Document images with source code:
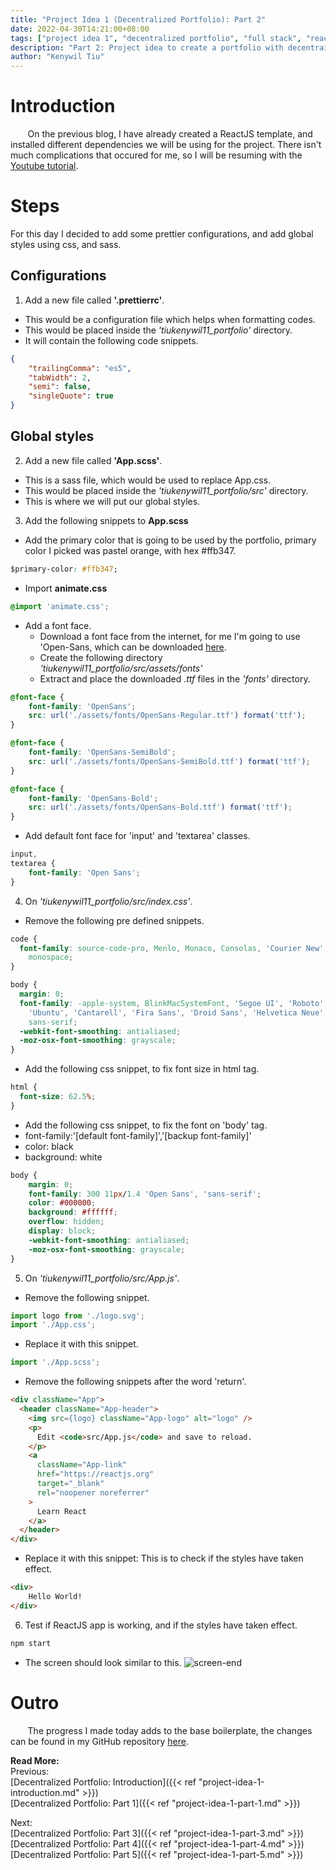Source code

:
 ```yaml
---
title: "Project Idea 1 (Decentralized Portfolio): Part 2"
date: 2022-04-30T14:21:00+08:00
tags: ["project idea 1", "decentralized portfolio", "full stack", "reactjs", "javascript"]
description: "Part 2: Project idea to create a portfolio with decentrailized web3 technologies"
author: "Kenywil Tiu"
---
```

# Introduction

&nbsp;&nbsp;&nbsp;&nbsp;&nbsp;&nbsp; On the previous blog, I have already created a ReactJS template, and installed different dependencies we will be using for the project. There isn't much complications that occured for me, so I will be resuming with the [Youtube tutorial](https://youtu.be/bmpI252DmiI).  
  
# Steps
For this day I decided to add some prettier configurations, and add global styles using css, and sass.

## Configurations
1. Add a new file called **'.prettierrc'**.
- This would be a configuration file which helps when formatting codes. 
- This would be placed inside the *'tiukenywil11_portfolio'* directory.
- It will contain the following code snippets.
```json
{
    "trailingComma": "es5",
    "tabWidth": 2,
    "semi": false,
    "singleQuote": true
}
```

## Global styles
2. Add a new file called **'App.scss'**.
- This is a sass file, which would be used to replace App.css. 
- This would be placed inside the *'tiukenywil11_portfolio/src'* directory.
- This is where we will put our global styles.

3. Add the following snippets to **App.scss**
- Add the primary color that is going to be used by the portfolio, primary color I picked was pastel orange, with hex #ffb347.
```css
$primary-color: #ffb347;
```
- Import **animate.css**
```css
@import 'animate.css';
```
- Add a font face.
	- Download a font face from the internet, for me I'm going to use 'Open-Sans, which can be downloaded [here](https://fonts.google.com/specimen/Open+Sans).
	- Create the following directory *'tiukenywil11_portfolio/src/assets/fonts'*
	- Extract and place the downloaded *.ttf* files in the *'fonts'* directory.
```css
@font-face {
	font-family: 'OpenSans';
	src: url('./assets/fonts/OpenSans-Regular.ttf') format('ttf');
}

@font-face {
	font-family: 'OpenSans-SemiBold';
	src: url('./assets/fonts/OpenSans-SemiBold.ttf') format('ttf');
}

@font-face {
	font-family: 'OpenSans-Bold';
	src: url('./assets/fonts/OpenSans-Bold.ttf') format('ttf');
}
```	
- Add default font face for 'input' and 'textarea' classes.
```css
input,
textarea {
    font-family: 'Open Sans';
}
```

4. On *'tiukenywil11_portfolio/src/index.css'*.
- Remove the following pre defined snippets.
```css
code {
  font-family: source-code-pro, Menlo, Monaco, Consolas, 'Courier New',
    monospace;
}

body {
  margin: 0;
  font-family: -apple-system, BlinkMacSystemFont, 'Segoe UI', 'Roboto', 'Oxygen',
    'Ubuntu', 'Cantarell', 'Fira Sans', 'Droid Sans', 'Helvetica Neue',
    sans-serif;
  -webkit-font-smoothing: antialiased;
  -moz-osx-font-smoothing: grayscale;
}
```
- Add the following css snippet, to fix font size in html tag.
```css
html {
  font-size: 62.5%;
}
```
- Add the following css snippet, to fix the font on 'body' tag.
- font-family:'[default font-family]','[backup font-family]' 
- color: black
- background: white
```css
body {
	margin: 0;
	font-family: 300 11px/1.4 'Open Sans', 'sans-serif';
	color: #000000;
	background: #ffffff;
	overflow: hidden;
	display: block;
	-webkit-font-smoothing: antialiased;
	-moz-osx-font-smoothing: grayscale;
}
```
  
5. On *'tiukenywil11_portfolio/src/App.js'*.
- Remove the following snippet.
```javascript
import logo from './logo.svg';
import './App.css';
```
- Replace it with this snippet.   
```javascript
import './App.scss';
```
- Remove the following snippets after the word 'return'.
```html
<div className="App">
  <header className="App-header">
	<img src={logo} className="App-logo" alt="logo" />
	<p>
	  Edit <code>src/App.js</code> and save to reload.
	</p>
	<a
	  className="App-link"
	  href="https://reactjs.org"
	  target="_blank"
	  rel="noopener noreferrer"
	>
	  Learn React
	</a>
  </header>
</div>
```
- Replace it with this snippet: This is to check if the styles have taken effect.
```html
<div>
	Hello World!
</div>
```

6. Test if ReactJS app is working, and if the styles have taken effect.
```bash
npm start
```
- The screen should look similar to this.
![screen-end](/img/project-idea-1-part-2/1_screen-end.png)

# Outro  
&nbsp;&nbsp;&nbsp;&nbsp;&nbsp;&nbsp; The progress I made today adds to the base boilerplate, the changes can be found in my GitHub repository [here](  https://github.com/tiukenywil11/decentralized-portfolio/commit/d255e1ca3497fe4232d2959a1cc28e1c0dc1c18f). 
  
**Read More:**   
Previous:  
[Decentralized Portfolio: Introduction]({{< ref "project-idea-1-introduction.md" >}})  
[Decentralized Portfolio: Part 1]({{< ref "project-idea-1-part-1.md" >}})
  
Next:  
[Decentralized Portfolio: Part 3]({{< ref "project-idea-1-part-3.md" >}})  
[Decentralized Portfolio: Part 4]({{< ref "project-idea-1-part-4.md" >}})  
[Decentralized Portfolio: Part 5]({{< ref "project-idea-1-part-5.md" >}})  

  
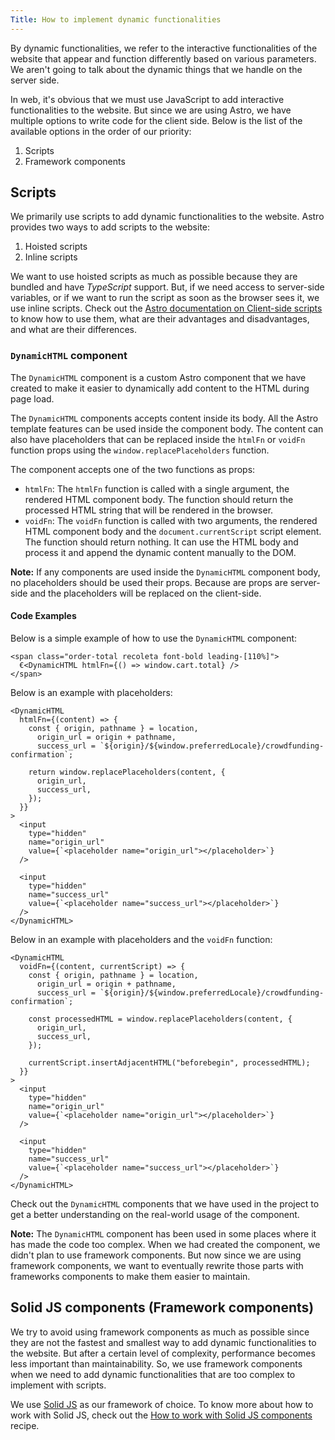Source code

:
 ```yaml
---
Title: How to implement dynamic functionalities
---
```


By dynamic functionalities, we refer to the interactive functionalities of the website that appear and function differently based on various parameters. We aren't going to talk about the dynamic things that we handle on the server side.

In web, it's obvious that we must use JavaScript to add interactive functionalities to the website. But since we are using Astro, we have multiple options to write code for the client side. Below is the list of the available options in the order of our priority:

1. Scripts
2. Framework components

## Scripts

We primarily use scripts to add dynamic functionalities to the website. Astro provides two ways to add scripts to the website:

1. Hoisted scripts
2. Inline scripts

We want to use hoisted scripts as much as possible because they are bundled and have _TypeScript_ support. But, if we need access to server-side variables, or if we want to run the script as soon as the browser sees it, we use inline scripts. Check out the [Astro documentation on Client-side scripts](https://docs.astro.build/en/guides/client-side-scripts/) to know how to use them, what are their advantages and disadvantages, and what are their differences.

### `DynamicHTML` component

The `DynamicHTML` component is a custom Astro component that we have created to make it easier to dynamically add content to the HTML during page load.

The `DynamicHTML` components accepts content inside its body. All the Astro template features can be used inside the component body. The content can also have placeholders that can be replaced inside the `htmlFn`
or `voidFn` function props using the `window.replacePlaceholders` function.

The component accepts one of the two functions as props:

- `htmlFn`: The `htmlFn` function is called with a single argument, the rendered HTML component body. The function should return the processed HTML string that will be rendered in the browser.
- `voidFn`: The `voidFn` function is called with two arguments, the rendered HTML component body and the `document.currentScript` script element. The function should return nothing. It can use the HTML body and process it and append the dynamic content manually to the DOM.

**Note:** If any components are used inside the `DynamicHTML` component body, no placeholders should be used their props. Because are props are server-side and the placeholders will be replaced on the client-side.

#### Code Examples

Below is a simple example of how to use the `DynamicHTML` component:

```astro
<span class="order-total recoleta font-bold leading-[110%]">
  €<DynamicHTML htmlFn={() => window.cart.total} />
</span>
```

Below is an example with placeholders:

```astro
<DynamicHTML
  htmlFn={(content) => {
    const { origin, pathname } = location,
      origin_url = origin + pathname,
      success_url = `${origin}/${window.preferredLocale}/crowdfunding-confirmation`;

    return window.replacePlaceholders(content, {
      origin_url,
      success_url,
    });
  }}
>
  <input
    type="hidden"
    name="origin_url"
    value={`<placeholder name="origin_url"></placeholder>`}
  />

  <input
    type="hidden"
    name="success_url"
    value={`<placeholder name="success_url"></placeholder>`}
  />
</DynamicHTML>
```

Below in an example with placeholders and the `voidFn` function:

```astro
<DynamicHTML
  voidFn={(content, currentScript) => {
    const { origin, pathname } = location,
      origin_url = origin + pathname,
      success_url = `${origin}/${window.preferredLocale}/crowdfunding-confirmation`;

    const processedHTML = window.replacePlaceholders(content, {
      origin_url,
      success_url,
    });

    currentScript.insertAdjacentHTML("beforebegin", processedHTML);
  }}
>
  <input
    type="hidden"
    name="origin_url"
    value={`<placeholder name="origin_url"></placeholder>`}
  />

  <input
    type="hidden"
    name="success_url"
    value={`<placeholder name="success_url"></placeholder>`}
  />
</DynamicHTML>
```

Check out the `DynamicHTML` components that we have used in the project to get a better understanding on the real-world usage of the component.

**Note:** The `DynamicHTML` component has been used in some places where it has made the code too complex. When we had created the component, we didn't plan to use framework components. But now since we are using framework components, we want to eventually rewrite those parts with frameworks components to make them easier to maintain.

## Solid JS components (Framework components)

We try to avoid using framework components as much as possible since they are not the fastest and smallest way to add dynamic functionalities to the website. But after a certain level of complexity, performance becomes less important than maintainability. So, we use framework components when we need to add dynamic functionalities that are too complex to implement with scripts.

We use [Solid JS](https://www.solidjs.com/) as our framework of choice. To know more about how to work with Solid JS, check out the [How to work with Solid JS components](/docs/recipies/how-to-work-with-solid-components.md) recipe.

- **PROBLEM TO SOLVE**
Copy out each line of the records that holds the string "primary".

- **SOLUTION**
- Add the primary color that is going to be used by the portfolio, primary color I picked was pastel orange, with hex #ffb347.
$primary-color: #ffb347;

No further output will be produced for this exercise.